In fact, the financial authorities previously emphasized that the recommendation to limit the dividend payout ratio to 20% was a temporary measure to overcome the COVID-19 crisis. Although domestic banks maintain sound financial health despite the COVID-19 situation, this is a temporary measure due to concerns that prolonged economic uncertainty and real economy difficulties could deteriorate soundness.


Already, the four major financial holding companies?KB, Shinhan, Hana, and Woori?jointly emphasized active shareholder return policies at their regular shareholders' meetings held in March. While they accepted the financial authorities' request to lower the dividend payout ratio to around 20% for now, they expressed a strong intention to share maximum profits with financial holding company shareholders through interim dividends.
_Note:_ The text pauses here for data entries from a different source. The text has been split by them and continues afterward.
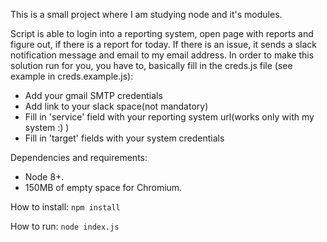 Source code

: This is a small project where I am studying node and it's modules.

Script is able to login into a reporting system, open page with reports and figure out, if there is a report for today.
If there is an issue, it sends a slack notification message and email to my email address. 
In order to make this solution run for you, you have to, basically fill in the creds.js file (see example in creds.example.js):
- Add your gmail SMTP credentials
- Add link to your slack space(not mandatory)
- Fill in 'service' field with your reporting system url(works only with my system :) )
- Fill in 'target' fields with your system credentials


Dependencies and requirements:
- Node 8+.
- 150MB of empty space for Chromium.

How to install: `npm install`

How to run: `node index.js`
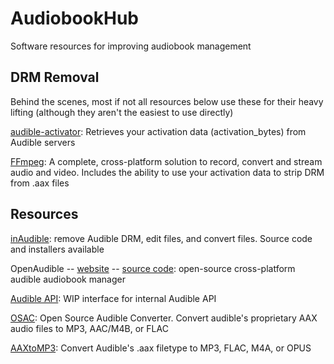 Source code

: # AudiobookHub
Software resources for improving audiobook management

## DRM Removal

Behind the scenes, most if not all resources below use these for their heavy lifting (although they aren't the easiest to use directly)

[audible-activator][audibleActivator]: Retrieves your activation data (activation_bytes) from Audible servers

[FFmpeg][ffmpeg]: A complete, cross-platform solution to record, convert and stream audio and video. Includes the ability to use your activation data to strip DRM from .aax files

## Resources

[inAudible][inaudible]: remove Audible DRM, edit files, and convert files. Source code and installers available

OpenAudible -- [website][openaudibleWebsite] -- [source code][openaudibleGit]: open-source cross-platform audible audiobook manager

[Audible API][audibleApi]: WIP interface for internal Audible API

[OSAC][osac]: Open Source Audible Converter. Convert audible's proprietary AAX audio files to MP3, AAC/M4B, or FLAC

[AAXtoMP3][aaxtomp3]: Convert Audible's .aax filetype to MP3, FLAC, M4A, or OPUS

  [audibleActivator]: https://github.com/inAudible-NG/audible-activator
  [ffmpeg]: https://ffmpeg.org/ffmpeg-all.html#Audible-AAX
  
  [inaudible]: https://github.com/rmcrackan/inAudible
  [openaudibleWebsite]: https://openaudible.org/
  [openaudibleGit]: https://github.com/openaudible/openaudible
  [audibleApi]: https://github.com/omarroth/audible.cr
  [osac]: https://github.com/adrifcastr/OSAC
  [aaxtomp3]: https://github.com/KrumpetPirate/AAXtoMP3
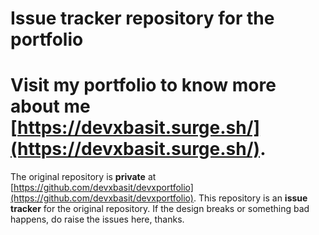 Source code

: # Issue tracker repository for the portfolio
# Visit my portfolio to know more about me [https://devxbasit.surge.sh/](https://devxbasit.surge.sh/).
The original repository is **private** at [https://github.com/devxbasit/devxportfolio](https://github.com/devxbasit/devxportfolio). This repository is an **issue tracker** for the original repository. If the design breaks or something bad happens, do raise the issues here, thanks.
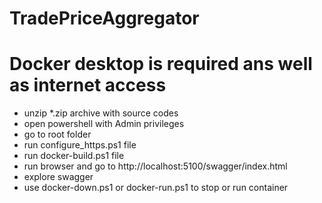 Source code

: # TradePriceAggregator

# Docker desktop is required ans well as internet access
- unzip *.zip archive with source codes
- open powershell with Admin privileges
- go to root folder
- run configure_https.ps1 file
- run docker-build.ps1 file
- run browser and go to http://localhost:5100/swagger/index.html
- explore swagger
- use docker-down.ps1 or docker-run.ps1 to stop or run container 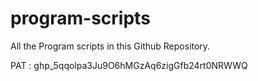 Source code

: # program-scripts

All the Program scripts in this Github Repository.

PAT : 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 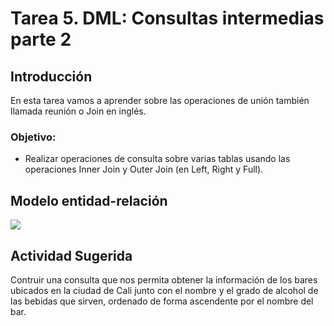 # Tarea 5. DML: Consultas intermedias parte 2

## Introducción
En esta tarea vamos a aprender sobre las operaciones de unión también llamada reunión o Join en inglés.

### Objetivo:
- Realizar operaciones de consulta sobre varias tablas usando las operaciones Inner Join y Outer Join (en Left, Right y Full). 

## Modelo entidad-relación
![](https://raw.githubusercontent.com/DISC-isis2304-ST/Introduccion-a-SQL/a584a09b5dd85b139fa699dd5083ff9e6f326897/modelos/e_relacion_parranderos.svg)

## Actividad Sugerida
Contruir una consulta que nos permita obtener la información de los bares ubicados en la ciudad de Cali junto con el nombre y el grado de alcohol de las bebidas que sirven, ordenado de forma ascendente por el nombre del bar. 
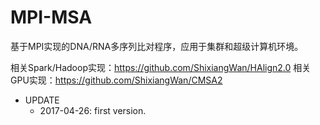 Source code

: # MPI-MSA


基于MPI实现的DNA/RNA多序列比对程序，应用于集群和超级计算机环境。

相关Spark/Hadoop实现：https://github.com/ShixiangWan/HAlign2.0
相关GPU实现：https://github.com/ShixiangWan/CMSA2


+ UPDATE
  + 2017-04-26: first version.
KB Financial Group, which allows interim dividends in its articles of incorporation, saw Chairman Yoon Jong-kyu personally pledge, "We will strive to bring the dividend payout ratio close to 30% as soon as possible." Hana Financial also committed to doing its best to enhance shareholder value through both interim and year-end dividends. Shinhan Financial amended its articles of incorporation to allow not only interim dividends but also quarterly dividends. Woori Financial stated that it intends to pursue "various market-friendly shareholder return policies" and paved the way to increase distributable profits by about 4 trillion won by transferring capital reserves to retained earnings.


This content was produced with the assistance of AI translation services.